- WHAT THE TASK ASKS -
Reproduce the entries that follow exactly, dropping each image.

** Opening EXERCISE MATERIALS block **

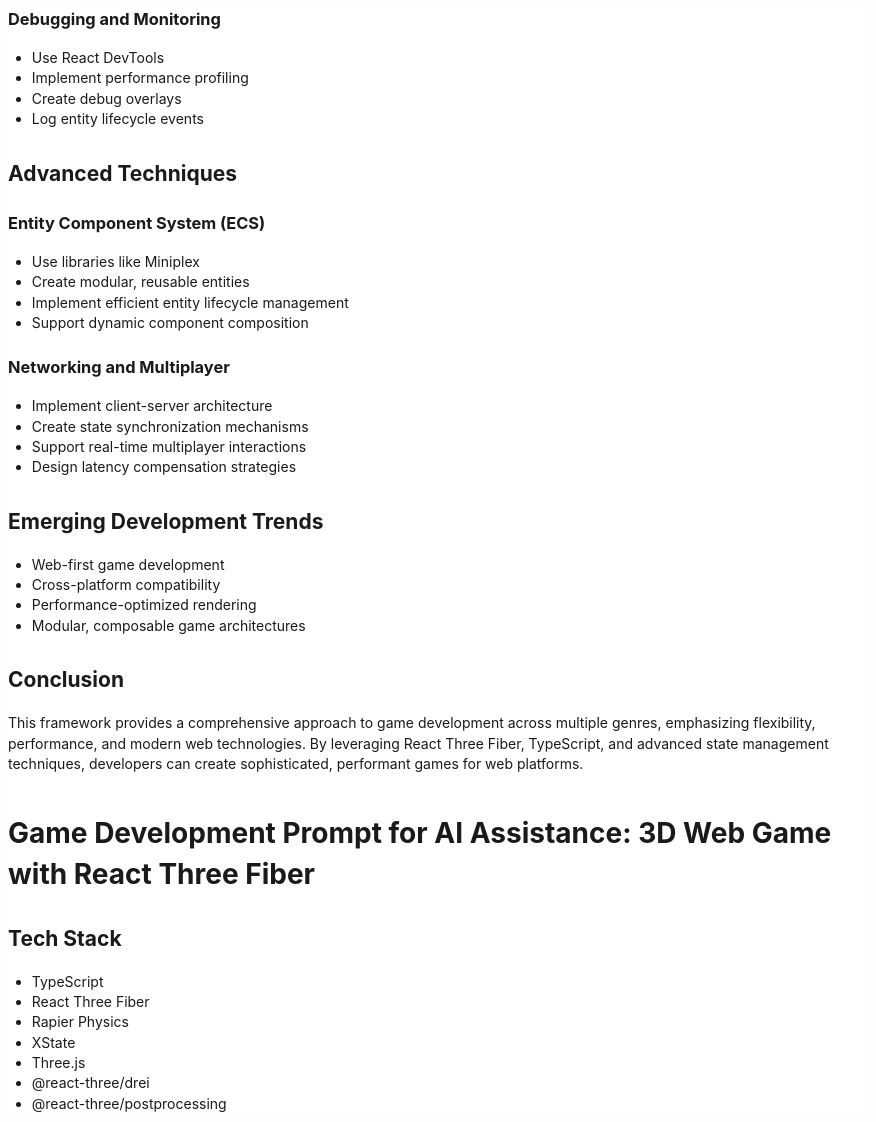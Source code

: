 ### Debugging and Monitoring

- Use React DevTools
- Implement performance profiling
- Create debug overlays
- Log entity lifecycle events

## Advanced Techniques

### Entity Component System (ECS)

- Use libraries like Miniplex
- Create modular, reusable entities
- Implement efficient entity lifecycle management
- Support dynamic component composition

### Networking and Multiplayer

- Implement client-server architecture
- Create state synchronization mechanisms
- Support real-time multiplayer interactions
- Design latency compensation strategies

## Emerging Development Trends

- Web-first game development
- Cross-platform compatibility
- Performance-optimized rendering
- Modular, composable game architectures

## Conclusion

This framework provides a comprehensive approach to game development across multiple genres, emphasizing flexibility, performance, and modern web technologies. By leveraging React Three Fiber, TypeScript, and advanced state management techniques, developers can create sophisticated, performant games for web platforms.

# Game Development Prompt for AI Assistance: 3D Web Game with React Three Fiber

## Tech Stack

- TypeScript
- React Three Fiber
- Rapier Physics
- XState
- Three.js
- @react-three/drei
- @react-three/postprocessing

** Closing EXERCISE MATERIALS block **

- TASK SOLUTION -
Source code

: ### Debugging and Monitoring

- Use React DevTools
- Implement performance profiling
- Create debug overlays
- Log entity lifecycle events

## Advanced Techniques

### Entity Component System (ECS)

- Use libraries like Miniplex
- Create modular, reusable entities
- Implement efficient entity lifecycle management
- Support dynamic component composition

### Networking and Multiplayer

- Implement client-server architecture
- Create state synchronization mechanisms
- Support real-time multiplayer interactions
- Design latency compensation strategies

## Emerging Development Trends

- Web-first game development
- Cross-platform compatibility
- Performance-optimized rendering
- Modular, composable game architectures

## Conclusion

This framework provides a comprehensive approach to game development across multiple genres, emphasizing flexibility, performance, and modern web technologies. By leveraging React Three Fiber, TypeScript, and advanced state management techniques, developers can create sophisticated, performant games for web platforms.

# Game Development Prompt for AI Assistance: 3D Web Game with React Three Fiber

## Tech Stack

- TypeScript
- React Three Fiber
- Rapier Physics
- XState
- Three.js
- @react-three/drei
- @react-three/postprocessing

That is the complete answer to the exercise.